Book Review: I Cheerfully Refuse
I Cheerfully Refuse by Leif Enger (Grove Press, 2024).
Award-winning novelist Leif Enger has a knack for writing about journeys—strange, improbable journeys that leave his characters changed in unforeseen ways. In his first two solo novels, his protagonists made these journeys; in his third, Virgil Wander, his protagonist stayed put while someone else made a journey in his direction. But in his latest, I Cheerfully Refuse, he’s back to his old formula, which—so great is Enger’s talent—still feels fresh and new.
Our hero is Rainy (“My name is Rainier, after the western mountain, but most people shorten it to the dominant local weather”), who lives with his wife, Lark, in a small rural community near Lake Superior. Their life together is generally a contented one, despite the fact that they’re living in a dystopia.
Enger has set his novel in some unspecified future period, in the wake of environmental and political catastrophe—also unspecified. Rather than engage in elaborate worldbuilding, he keeps his focus on the lives and experiences of his handful of characters, giving us only as many details as we need to know about the harsh world surrounding them. There are touches of the grotesque (long-ago drowned corpses keep bobbing up out of the water) and the darkly humorous (children are rated on a Feral Comportment Continuum) and the tragic (a method of suicide called “the Willow” spreads like wildfire), but for the most part, at least until the book’s climax, they’re only touches. It’s a creative and effective choice, as it draws us nearer to those characters and strengthens our belief in their ability to handle whatever that world can throw at them.
Nonetheless, there’s a lot to handle. After Lark takes in an enigmatic boarder named Kellan, who arrives bearing a copy of a book she’s always wanted to read, it turns out that he’s being pursued by dangerous enemies. When those enemies finally trace him to Rainy and Lark’s home, all hell breaks loose, and Rainy is forced to flee on a sailboat with just a few possessions, including his treasured bass guitar.

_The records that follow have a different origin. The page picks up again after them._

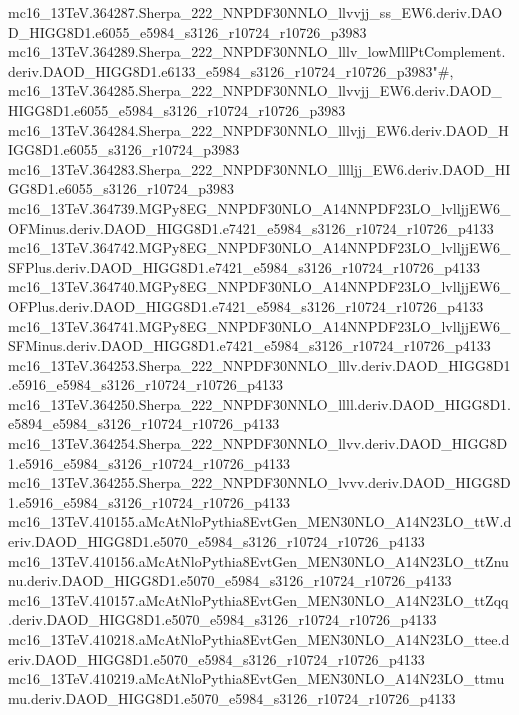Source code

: mc16_13TeV.364287.Sherpa_222_NNPDF30NNLO_llvvjj_ss_EW6.deriv.DAOD_HIGG8D1.e6055_e5984_s3126_r10724_r10726_p3983
mc16_13TeV.364289.Sherpa_222_NNPDF30NNLO_lllv_lowMllPtComplement.deriv.DAOD_HIGG8D1.e6133_e5984_s3126_r10724_r10726_p3983"#,
mc16_13TeV.364285.Sherpa_222_NNPDF30NNLO_llvvjj_EW6.deriv.DAOD_HIGG8D1.e6055_e5984_s3126_r10724_r10726_p3983
mc16_13TeV.364284.Sherpa_222_NNPDF30NNLO_lllvjj_EW6.deriv.DAOD_HIGG8D1.e6055_s3126_r10724_p3983
mc16_13TeV.364283.Sherpa_222_NNPDF30NNLO_lllljj_EW6.deriv.DAOD_HIGG8D1.e6055_s3126_r10724_p3983
mc16_13TeV.364739.MGPy8EG_NNPDF30NLO_A14NNPDF23LO_lvlljjEW6_OFMinus.deriv.DAOD_HIGG8D1.e7421_e5984_s3126_r10724_r10726_p4133 \\
mc16_13TeV.364742.MGPy8EG_NNPDF30NLO_A14NNPDF23LO_lvlljjEW6_SFPlus.deriv.DAOD_HIGG8D1.e7421_e5984_s3126_r10724_r10726_p4133 \\
mc16_13TeV.364740.MGPy8EG_NNPDF30NLO_A14NNPDF23LO_lvlljjEW6_OFPlus.deriv.DAOD_HIGG8D1.e7421_e5984_s3126_r10724_r10726_p4133 \\
mc16_13TeV.364741.MGPy8EG_NNPDF30NLO_A14NNPDF23LO_lvlljjEW6_SFMinus.deriv.DAOD_HIGG8D1.e7421_e5984_s3126_r10724_r10726_p4133 \\
mc16_13TeV.364253.Sherpa_222_NNPDF30NNLO_lllv.deriv.DAOD_HIGG8D1.e5916_e5984_s3126_r10724_r10726_p4133 \\
mc16_13TeV.364250.Sherpa_222_NNPDF30NNLO_llll.deriv.DAOD_HIGG8D1.e5894_e5984_s3126_r10724_r10726_p4133 \\
mc16_13TeV.364254.Sherpa_222_NNPDF30NNLO_llvv.deriv.DAOD_HIGG8D1.e5916_e5984_s3126_r10724_r10726_p4133 \\
mc16_13TeV.364255.Sherpa_222_NNPDF30NNLO_lvvv.deriv.DAOD_HIGG8D1.e5916_e5984_s3126_r10724_r10726_p4133 \\
mc16_13TeV.410155.aMcAtNloPythia8EvtGen_MEN30NLO_A14N23LO_ttW.deriv.DAOD_HIGG8D1.e5070_e5984_s3126_r10724_r10726_p4133 \\
mc16_13TeV.410156.aMcAtNloPythia8EvtGen_MEN30NLO_A14N23LO_ttZnunu.deriv.DAOD_HIGG8D1.e5070_e5984_s3126_r10724_r10726_p4133 \\
mc16_13TeV.410157.aMcAtNloPythia8EvtGen_MEN30NLO_A14N23LO_ttZqq.deriv.DAOD_HIGG8D1.e5070_e5984_s3126_r10724_r10726_p4133 \\
mc16_13TeV.410218.aMcAtNloPythia8EvtGen_MEN30NLO_A14N23LO_ttee.deriv.DAOD_HIGG8D1.e5070_e5984_s3126_r10724_r10726_p4133 \\
mc16_13TeV.410219.aMcAtNloPythia8EvtGen_MEN30NLO_A14N23LO_ttmumu.deriv.DAOD_HIGG8D1.e5070_e5984_s3126_r10724_r10726_p4133 \\

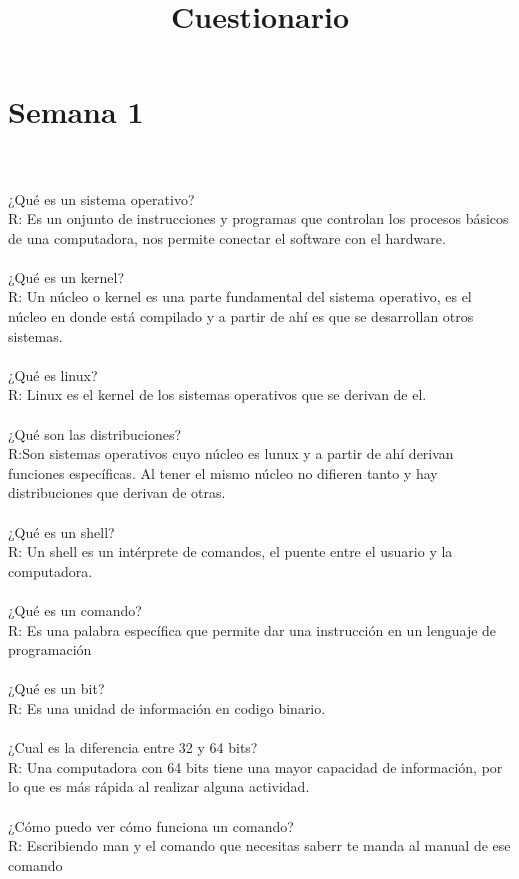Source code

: \documentclass{book}
\begin{document}
	\section{Semana 1}
	\title{\Huge Cuestionario} \\
	\\
	¿Qué es un sistema operativo?\\
	R: Es un onjunto de instrucciones y programas que controlan los procesos básicos de una computadora, nos permite conectar el software con el hardware.\\
	\\
	¿Qué es un kernel?\\
	R: Un núcleo o kernel es una parte fundamental del sistema operativo, es el núcleo en donde está compilado y a partir de ahí es que se desarrollan otros sistemas.\\
	\\
	¿Qué es linux?\\
	R: Linux es el kernel de los sistemas operativos que se derivan de el.\\
	\\
	¿Qué son las distribuciones?\\
	R:Son sistemas operativos cuyo núcleo es lunux y a partir de ahí derivan funciones específicas. Al tener el mismo núcleo no difieren tanto y hay distribuciones que derivan de otras.\\
	\\
	¿Qué es un shell?\\
	R: Un shell es un intérprete de comandos, el puente entre el usuario y la computadora.\\
	\\
	¿Qué es un comando?\\
	R: Es una palabra específica que permite dar una instrucción en un lenguaje de programación\\
	\\
	¿Qué es un bit?\\
	R: Es una unidad de información en codigo binario. \\
	\\
	¿Cual es la diferencia entre 32 y 64 bits?\\
	R: Una computadora con 64 bits tiene una mayor capacidad de información, por lo que es más rápida al realizar alguna actividad.\\
	\\
	¿Cómo puedo ver cómo funciona un comando?\\
	R: Escribiendo man y el comando que necesitas saberr te manda al manual de ese comando\\
\end{document}

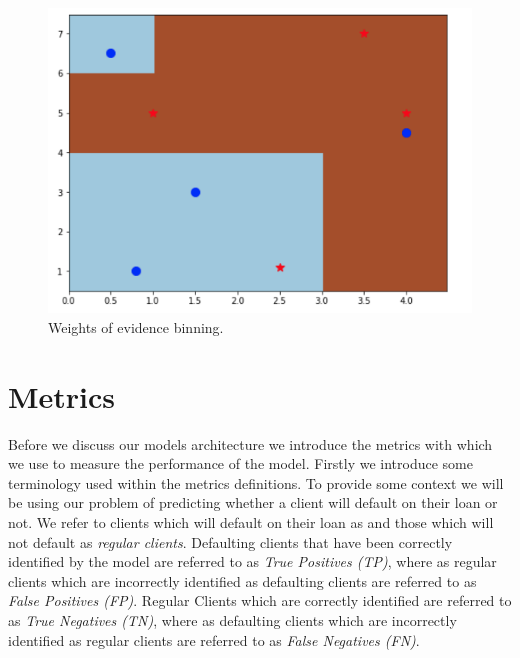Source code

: \begin  {figure}[!htpb]
\centering
  \includegraphics[width=\linewidth]{Credit_Images/WOE_EXPLANATION.png}
   \caption{Weights of evidence binning.}
    \label{fig-woe-binning}
\end{figure}

 



\section{Metrics}
Before we discuss our models architecture we introduce the metrics with which we use to measure the performance of the model. Firstly we introduce some terminology used within the metrics definitions. To provide some context we will be using our problem of predicting whether a client will default on their loan or not. We refer to clients which will default on their loan as  and those which will not default as \emph{regular clients}. Defaulting clients that have been correctly identified by the model are referred to as \emph{True Positives (TP)}, where as regular clients which are incorrectly identified as defaulting clients are referred to as \emph{False Positives (FP)}. Regular Clients which are correctly identified are referred to as \emph{True Negatives (TN)}, where as defaulting clients which are incorrectly identified as regular clients are referred to as \emph{False Negatives (FN)}.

Against all odds, he convinces himself that he’ll find Lark again if he can just make it to the place where they once took a magical boat trip together. Instead, he does battle with incredibly violent storms, picks up a nine-year-old stowaway, and accidentally discovers that he’s in possession of a deadly cargo.
Given all the obstacles in his way, it would be understandable if Rainy’s journey led him to despair, but it’s simply not in him. Rage, fear, and grief, yes, but not despair. Not for him is the going “in search of better” that’s used as a euphemism for suicide; he’s determined to stay put on Earth and fight things out.
And even something in his violent and repressive universe seems to respect his iron will and strength of character. For every malevolent force that confronts him, from titanic storms to corrupt characters to prison ships, there’s another, benign force that seems to be looking out for his welfare. If at times his being rescued from a jam seems almost too good to be true, one has to concede that, after all, by this time the world owes him a break.
“Our job always and forever was to refuse Apocalypse in all its forms and work cheerfully against it,” Rainy reads in Lark’s precious, long-desired book. Through this captivating tale, Enger makes a strong case that if one must deal with an apocalypse, that’s not a bad way to go about it.